UNITED STATES DISTRICT COURT FOR THE DISTRICT OF COLUMBIA
Jul 30, 2019
Case No. 1:19-cv-01918 (TNM) (D.D.C. Jul. 30, 2019)

Opinion

Case No. 1:19-cv-01918 (TNM)

07-30-2019

TOSIN ADETORO, et al., Plaintiffs, v. KING ABDULLAH ACADEMY, et al., Defendants.


MEMORANDUM AND ORDER

Plaintiffs are eight former employees of a K-12 school, King Abdullah Academy, in Herndon, Virginia, who have sued the school and the Embassy of the Kingdom of Saudi Arabia (collectively, the "Defendants") for employment discrimination on the basis of race, religion or national origin under the D.C. Human Rights Act, D.C. Code § 2-1401.01 et seq.; Section 1981 of the Civil Rights Act of 1866, 42 U.S.C. § 1981; and Title VII of the Civil Rights Act of 1964, 42 U.S.C. § 2000e et seq. Before the Court now is the Embassy's Motion to Quash for Insufficient Service of Process. For the reasons below, the Court will grant the motion and allow the former employees another attempt to effect proper service.

I.

The eight former employees filed this suit against the Defendants in the Superior Court for the District of Columbia in December 2018. See Compl., ECF No. 1-1 at 2-9. Despite "significant time and resources dedicated to ensuring compliance with the proper procedures required to correctly serve process" on the Embassy of the Kingdom of Saudi Arabia, the former employees experienced some difficulty "navigating service of process on an entity that is an extension of a sovereign nation." Pl.'s Mot. for Extension of Time ¶ 5, ECF No. 1-1 at 15-16. In February 2019, the Plaintiffs sought and obtained from the Superior Court an extension of time to serve process. Order Granting Mot., ECF No. 1-1 at 21-22. Using DHL's certified mail services, the Plaintiffs ultimately succeeded in delivering copies of the Summons, Complaint, and Notice of Suit to the Head of the Foreign Ministry for the Kingdom of Saudi Arabia in Riyadh in April. See Proof of Delivery, ECF No. 1-1 at 31.

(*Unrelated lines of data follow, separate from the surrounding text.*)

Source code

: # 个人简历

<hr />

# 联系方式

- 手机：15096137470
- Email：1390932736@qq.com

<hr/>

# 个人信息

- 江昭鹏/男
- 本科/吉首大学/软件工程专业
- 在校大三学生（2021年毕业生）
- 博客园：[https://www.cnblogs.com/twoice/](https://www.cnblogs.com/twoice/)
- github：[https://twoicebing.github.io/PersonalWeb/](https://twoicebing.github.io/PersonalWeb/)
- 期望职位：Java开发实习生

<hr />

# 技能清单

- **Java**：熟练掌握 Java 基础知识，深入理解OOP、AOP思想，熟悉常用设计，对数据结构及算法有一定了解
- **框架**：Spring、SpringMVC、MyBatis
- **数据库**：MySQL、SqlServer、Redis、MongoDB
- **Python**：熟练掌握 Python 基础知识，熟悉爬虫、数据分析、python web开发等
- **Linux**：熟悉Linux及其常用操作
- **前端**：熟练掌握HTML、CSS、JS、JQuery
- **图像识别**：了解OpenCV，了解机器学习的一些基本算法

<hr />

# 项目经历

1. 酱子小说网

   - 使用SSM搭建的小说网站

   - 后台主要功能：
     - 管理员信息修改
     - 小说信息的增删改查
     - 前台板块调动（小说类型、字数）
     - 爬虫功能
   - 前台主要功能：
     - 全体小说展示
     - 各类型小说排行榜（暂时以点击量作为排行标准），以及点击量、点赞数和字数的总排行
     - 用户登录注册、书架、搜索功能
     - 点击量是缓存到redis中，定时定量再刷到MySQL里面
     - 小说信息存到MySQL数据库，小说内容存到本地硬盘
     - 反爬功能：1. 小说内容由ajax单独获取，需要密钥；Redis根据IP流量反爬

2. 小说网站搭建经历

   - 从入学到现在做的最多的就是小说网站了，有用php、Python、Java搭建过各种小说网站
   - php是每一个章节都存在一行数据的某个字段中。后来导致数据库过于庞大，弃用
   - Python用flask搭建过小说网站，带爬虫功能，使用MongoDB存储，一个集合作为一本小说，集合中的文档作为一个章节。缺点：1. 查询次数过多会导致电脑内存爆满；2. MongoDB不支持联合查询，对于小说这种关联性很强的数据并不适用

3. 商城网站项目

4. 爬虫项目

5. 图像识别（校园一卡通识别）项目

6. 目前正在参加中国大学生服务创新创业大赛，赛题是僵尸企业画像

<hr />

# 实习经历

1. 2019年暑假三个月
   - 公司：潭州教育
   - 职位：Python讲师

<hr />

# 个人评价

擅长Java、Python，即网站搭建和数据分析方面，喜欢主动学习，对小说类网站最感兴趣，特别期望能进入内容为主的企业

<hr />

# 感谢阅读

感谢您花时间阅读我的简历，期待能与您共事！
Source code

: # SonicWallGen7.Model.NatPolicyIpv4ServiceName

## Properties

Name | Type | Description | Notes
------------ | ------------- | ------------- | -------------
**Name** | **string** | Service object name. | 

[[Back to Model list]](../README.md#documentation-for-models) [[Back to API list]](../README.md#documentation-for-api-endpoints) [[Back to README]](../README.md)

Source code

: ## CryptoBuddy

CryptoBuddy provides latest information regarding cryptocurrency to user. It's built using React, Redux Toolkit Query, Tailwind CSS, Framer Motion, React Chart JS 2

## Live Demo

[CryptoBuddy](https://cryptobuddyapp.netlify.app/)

All citations are to the page numbers generated by this Court's CM/ECF system.

The Embassy removed this action here under 28 U.S.C. §§ 1330, 1441 and 1446, because the Embassy is a foreign state and subject to the District Court's original jurisdiction under 28 U.S.C. § 1330(a). Def. Notice of Removal, ECF No. 1.

The Embassy also moved under Fed. R. Civ. P. 12(b)(5) to quash the Complaint for failure to meet the service requirements of the Foreign Sovereign Immunities Act (FSIA), 28 U.S.C. § 1602, et seq. Def. Mot. to Quash ("Def. Mot."), ECF No. 5.

II.

Section 1608(a) of the FSIA governs service of process "on a foreign state or political subdivision of a foreign state." 28 U.S.C. § 1608(a); Fed. R. Civ. P. 4(j)(1). The Act provides a list of four methods for effecting service, to be followed in seriatim. 28 U.S.C. § 1608(a); Rep. of Sudan v. Harrison, 139 S. Ct. 1048, 1054 (2019). The first is "by delivery of a copy of the summons and complaint in accordance with any special arrangement for service between the plaintiff and the foreign state or political subdivision." 28 U.S.C. § 1608(a)(1). The second, "by delivery of a copy of the summons and complaint in accordance with an applicable international convention on service of judicial documents." Id. § 1608(a)(2). Third, relevant here:

by sending a copy of the summons and complaint and a notice of suit, together with a translation of each into the official language of the foreign state, by any form of mail
requiring a signed receipt, to be addressed and dispatched by the clerk of the court to the head of the ministry of foreign affairs of the foreign state concerned. . . .
Id. § 1608(a)(3). And fourth, if the first three methods fail, through the Department of State's diplomatic channels. Id. § 1608(a)(4). Both parties agree that neither § 1608(a)(1) nor (2) were available, and thus the requirements of § 1608(a)(3) control.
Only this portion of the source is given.